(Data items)
Start of Block

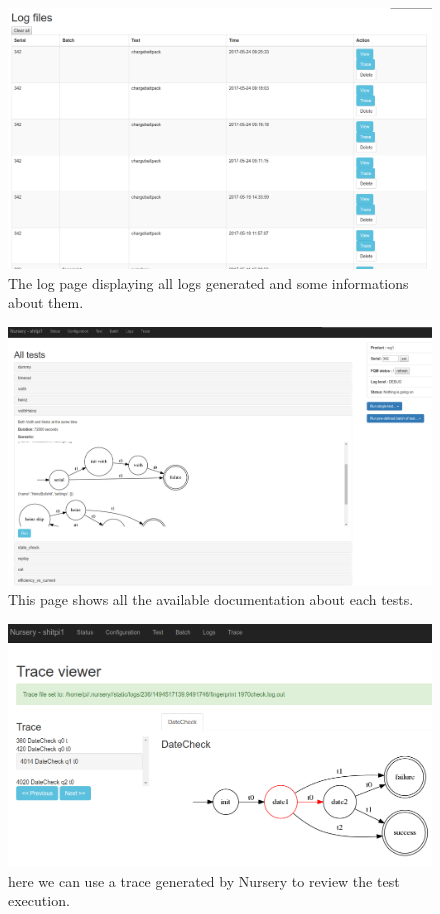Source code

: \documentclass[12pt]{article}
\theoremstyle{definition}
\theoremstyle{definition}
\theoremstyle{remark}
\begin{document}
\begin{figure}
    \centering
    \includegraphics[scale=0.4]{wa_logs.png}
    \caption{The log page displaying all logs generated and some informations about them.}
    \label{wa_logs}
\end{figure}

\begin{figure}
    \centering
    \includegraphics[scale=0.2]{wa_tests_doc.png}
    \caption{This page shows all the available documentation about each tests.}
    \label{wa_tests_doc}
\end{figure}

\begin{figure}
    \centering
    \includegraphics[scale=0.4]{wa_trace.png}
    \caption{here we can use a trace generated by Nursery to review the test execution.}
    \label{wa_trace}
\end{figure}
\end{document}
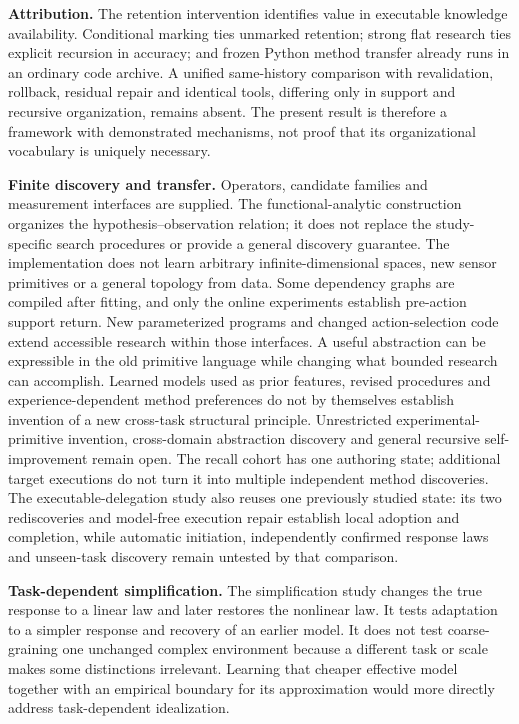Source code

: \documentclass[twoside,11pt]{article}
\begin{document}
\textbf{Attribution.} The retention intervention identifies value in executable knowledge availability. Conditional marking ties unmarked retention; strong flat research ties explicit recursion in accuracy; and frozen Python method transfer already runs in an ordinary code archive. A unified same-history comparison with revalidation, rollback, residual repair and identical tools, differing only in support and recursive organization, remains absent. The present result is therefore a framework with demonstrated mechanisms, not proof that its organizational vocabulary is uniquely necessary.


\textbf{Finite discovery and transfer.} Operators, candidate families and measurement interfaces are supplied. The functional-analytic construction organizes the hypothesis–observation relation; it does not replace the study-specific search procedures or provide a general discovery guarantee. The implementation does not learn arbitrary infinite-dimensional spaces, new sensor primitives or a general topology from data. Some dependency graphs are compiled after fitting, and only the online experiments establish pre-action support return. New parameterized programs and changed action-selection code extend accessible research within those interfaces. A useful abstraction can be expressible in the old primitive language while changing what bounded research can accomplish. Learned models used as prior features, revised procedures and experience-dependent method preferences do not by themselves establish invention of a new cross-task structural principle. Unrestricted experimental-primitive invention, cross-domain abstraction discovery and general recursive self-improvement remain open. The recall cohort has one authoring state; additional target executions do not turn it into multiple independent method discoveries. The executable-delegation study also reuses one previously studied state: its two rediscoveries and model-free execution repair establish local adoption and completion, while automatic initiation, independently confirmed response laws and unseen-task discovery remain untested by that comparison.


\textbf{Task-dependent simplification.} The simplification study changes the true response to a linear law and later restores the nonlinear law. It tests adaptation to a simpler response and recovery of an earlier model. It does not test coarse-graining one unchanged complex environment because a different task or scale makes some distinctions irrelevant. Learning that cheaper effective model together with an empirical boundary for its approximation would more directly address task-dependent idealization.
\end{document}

End of Block

PROBLEM
Considering only the data above, return the lines in which "page" occurs.

EXERCISE OUTPUT
    \caption{The log page displaying all logs generated and some informations about them.}
    \caption{This page shows all the available documentation about each tests.}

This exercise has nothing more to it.